We've been told that the best way to react in this situation is to play dumb. We are foreigners, and we don't speak or understand ANY Russian. So, instead of my normal go-to phrase "Ya nyegavaru pa rrruskie!" (I don't speak Russian), when the officer saunters over to the driver's side of our LRC, I simply smile brightly.

When he says something that sounds to me like gibberish, I respond with a slightly apologetic tone, "I'm sorry, I don't speak Russian!" He is now flustered, and I calmly and generously inundate him with several driving licenses, and a mountain of paperwork. "Hrm…", he says. Then, he motions for me to follow him.

Tara, who has been unconcerned up to this point, now has wide scared eyes, and is trying to communicate with me telepathically. I send her a reassuring glance, and follow the cop to his car. He motions to the back seat, so I open the door and sit, one leg in, one leg out. I'm not sure why we're in the car, and judging by the confused looks, shrugging, and quiet conversation between the officer and his partner in front of me, neither are they.

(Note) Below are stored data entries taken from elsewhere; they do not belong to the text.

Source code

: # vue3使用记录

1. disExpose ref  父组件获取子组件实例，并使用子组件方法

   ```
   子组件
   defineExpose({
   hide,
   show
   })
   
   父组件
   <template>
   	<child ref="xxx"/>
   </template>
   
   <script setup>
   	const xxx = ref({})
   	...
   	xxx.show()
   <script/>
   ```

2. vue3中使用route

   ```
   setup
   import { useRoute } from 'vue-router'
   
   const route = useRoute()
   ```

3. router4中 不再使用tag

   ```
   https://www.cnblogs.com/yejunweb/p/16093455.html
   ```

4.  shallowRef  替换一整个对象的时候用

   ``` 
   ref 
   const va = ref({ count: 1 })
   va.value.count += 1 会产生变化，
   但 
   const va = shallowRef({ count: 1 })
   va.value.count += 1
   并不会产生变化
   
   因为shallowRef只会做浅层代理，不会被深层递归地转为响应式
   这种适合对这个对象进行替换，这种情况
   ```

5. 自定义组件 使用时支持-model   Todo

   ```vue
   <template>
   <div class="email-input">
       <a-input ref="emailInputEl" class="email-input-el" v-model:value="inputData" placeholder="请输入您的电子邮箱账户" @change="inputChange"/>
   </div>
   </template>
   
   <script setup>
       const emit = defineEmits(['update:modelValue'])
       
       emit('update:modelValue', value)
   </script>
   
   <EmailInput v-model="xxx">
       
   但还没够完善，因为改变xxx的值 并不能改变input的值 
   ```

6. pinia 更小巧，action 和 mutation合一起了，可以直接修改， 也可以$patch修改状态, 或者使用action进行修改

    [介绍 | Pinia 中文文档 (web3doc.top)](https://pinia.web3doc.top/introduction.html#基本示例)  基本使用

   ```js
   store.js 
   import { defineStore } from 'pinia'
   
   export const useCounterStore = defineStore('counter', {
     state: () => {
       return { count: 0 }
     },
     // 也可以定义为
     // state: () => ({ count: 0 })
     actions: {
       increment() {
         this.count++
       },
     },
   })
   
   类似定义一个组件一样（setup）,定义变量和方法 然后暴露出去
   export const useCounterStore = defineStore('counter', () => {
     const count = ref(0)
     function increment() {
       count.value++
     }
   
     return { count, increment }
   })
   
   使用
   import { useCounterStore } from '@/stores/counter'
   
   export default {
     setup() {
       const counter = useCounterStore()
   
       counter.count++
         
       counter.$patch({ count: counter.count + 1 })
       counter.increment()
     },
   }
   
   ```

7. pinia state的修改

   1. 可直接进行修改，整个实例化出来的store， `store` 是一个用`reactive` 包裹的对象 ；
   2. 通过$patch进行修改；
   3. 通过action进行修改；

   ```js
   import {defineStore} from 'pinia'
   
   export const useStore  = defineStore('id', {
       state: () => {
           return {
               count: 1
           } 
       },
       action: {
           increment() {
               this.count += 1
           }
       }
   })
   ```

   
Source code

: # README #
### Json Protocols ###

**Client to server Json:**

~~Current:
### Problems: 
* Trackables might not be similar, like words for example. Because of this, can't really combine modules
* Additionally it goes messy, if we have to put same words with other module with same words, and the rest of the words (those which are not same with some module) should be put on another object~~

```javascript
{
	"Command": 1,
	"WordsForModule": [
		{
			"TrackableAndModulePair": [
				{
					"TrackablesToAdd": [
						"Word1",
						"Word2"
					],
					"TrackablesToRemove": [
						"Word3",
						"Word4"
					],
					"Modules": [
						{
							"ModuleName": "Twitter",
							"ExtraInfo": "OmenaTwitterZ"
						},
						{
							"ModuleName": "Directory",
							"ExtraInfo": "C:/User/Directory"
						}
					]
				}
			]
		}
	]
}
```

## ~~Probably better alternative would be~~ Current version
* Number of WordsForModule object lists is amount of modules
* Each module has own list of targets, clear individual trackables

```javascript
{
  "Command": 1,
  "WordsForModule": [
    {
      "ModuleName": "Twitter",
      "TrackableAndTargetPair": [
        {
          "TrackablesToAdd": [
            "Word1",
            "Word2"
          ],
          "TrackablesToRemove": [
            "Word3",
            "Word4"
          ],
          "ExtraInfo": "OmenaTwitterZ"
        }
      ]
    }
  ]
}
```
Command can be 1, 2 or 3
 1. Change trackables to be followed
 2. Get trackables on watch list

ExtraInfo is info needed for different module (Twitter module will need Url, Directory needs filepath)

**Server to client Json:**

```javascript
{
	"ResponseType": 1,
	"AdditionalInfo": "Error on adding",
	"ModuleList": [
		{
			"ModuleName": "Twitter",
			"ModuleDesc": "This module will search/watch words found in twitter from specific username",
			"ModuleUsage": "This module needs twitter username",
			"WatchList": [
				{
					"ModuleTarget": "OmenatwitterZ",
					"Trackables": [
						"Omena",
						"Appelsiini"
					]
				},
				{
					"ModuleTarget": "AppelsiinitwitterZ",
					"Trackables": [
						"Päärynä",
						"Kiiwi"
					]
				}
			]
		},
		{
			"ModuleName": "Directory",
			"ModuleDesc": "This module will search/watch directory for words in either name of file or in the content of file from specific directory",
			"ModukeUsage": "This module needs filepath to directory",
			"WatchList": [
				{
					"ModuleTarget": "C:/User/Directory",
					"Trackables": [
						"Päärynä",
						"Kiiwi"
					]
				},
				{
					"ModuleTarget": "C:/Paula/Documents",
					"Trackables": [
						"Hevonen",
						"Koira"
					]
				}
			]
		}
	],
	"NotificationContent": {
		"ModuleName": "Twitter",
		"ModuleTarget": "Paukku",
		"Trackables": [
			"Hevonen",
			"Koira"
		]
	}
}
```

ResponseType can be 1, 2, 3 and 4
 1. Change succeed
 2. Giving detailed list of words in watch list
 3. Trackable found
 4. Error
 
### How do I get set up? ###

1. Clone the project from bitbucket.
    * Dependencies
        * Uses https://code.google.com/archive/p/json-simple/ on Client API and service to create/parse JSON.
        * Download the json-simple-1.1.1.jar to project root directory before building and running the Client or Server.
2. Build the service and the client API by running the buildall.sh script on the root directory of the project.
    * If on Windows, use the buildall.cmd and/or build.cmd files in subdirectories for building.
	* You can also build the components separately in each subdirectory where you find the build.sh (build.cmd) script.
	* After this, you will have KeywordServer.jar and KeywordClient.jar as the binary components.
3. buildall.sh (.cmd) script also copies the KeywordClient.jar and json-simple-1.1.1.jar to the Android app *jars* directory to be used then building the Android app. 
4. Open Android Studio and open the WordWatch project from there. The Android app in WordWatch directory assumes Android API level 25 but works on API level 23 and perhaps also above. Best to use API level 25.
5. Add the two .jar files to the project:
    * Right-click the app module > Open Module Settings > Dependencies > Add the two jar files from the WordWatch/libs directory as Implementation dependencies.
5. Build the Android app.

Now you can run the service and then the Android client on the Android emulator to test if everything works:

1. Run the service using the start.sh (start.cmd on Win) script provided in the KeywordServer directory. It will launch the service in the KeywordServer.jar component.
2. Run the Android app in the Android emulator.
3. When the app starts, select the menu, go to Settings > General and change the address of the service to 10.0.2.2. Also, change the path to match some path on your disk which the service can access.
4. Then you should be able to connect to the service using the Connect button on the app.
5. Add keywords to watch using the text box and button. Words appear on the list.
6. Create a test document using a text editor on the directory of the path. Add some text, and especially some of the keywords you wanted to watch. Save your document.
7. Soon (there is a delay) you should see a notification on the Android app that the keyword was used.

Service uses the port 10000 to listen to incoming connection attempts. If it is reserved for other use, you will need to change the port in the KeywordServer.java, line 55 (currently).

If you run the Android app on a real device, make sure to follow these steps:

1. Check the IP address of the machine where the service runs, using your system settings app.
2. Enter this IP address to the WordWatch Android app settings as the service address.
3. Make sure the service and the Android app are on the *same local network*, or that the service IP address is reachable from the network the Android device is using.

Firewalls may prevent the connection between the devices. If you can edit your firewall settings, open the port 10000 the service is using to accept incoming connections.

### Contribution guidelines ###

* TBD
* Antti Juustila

Each time they ask me a question, I look as repentant and docile as I can manage while saying calmly, "I'm sorry, I don't understand?" After a few minutes, one of the officers opens a briefcase and takes out a book full of driving regulations and motions for me to look. He points at a red circle with an X on it and, as best I can tell, tries to explain that this means the road is one-way.

I know this sign, but I don't remember seeing it. Whatever. I nod emphatically and say, "OOOOhhhh" with big eyes. Then, I make a pointing motion one direction and shake my head vigorously as I point in the opposite, trying to convey that I would never do this again. The officer responds by pointing at my ID. I don't know what he is trying to say, so I just maintain a sheepish look and wait.

After several minutes more of talking and shrugging between the two officers, they begin handing me back my paperwork. I shrug, and point out the door in a "so, I can go now?" sort of gesture. They shrug and look at each other, still confused, and respond with a gesture that says to me "sure, I guess so."

Safely back in our LRC, I fill Tara in on what happened. We then laugh, confirming that I was correct in reading her wide-eyed expression as "DO NOT shut that car door, make sure you know what the hell they want with you before you go ANYWHERE, and there is NO WAY they are driving off with you in the backseat, leaving me here, keyless and ID-less with no way of communicating with you in Russia!"

All is well, and I am beaming from my encounter with the police, pleased that my acting had left them befuddled. I didn't even have to play our trump card of, "Call the US Embassy? US Embassy?" Paying careful attention to the traffic on the road, I pull back into the fray, we drive on towards Moscow.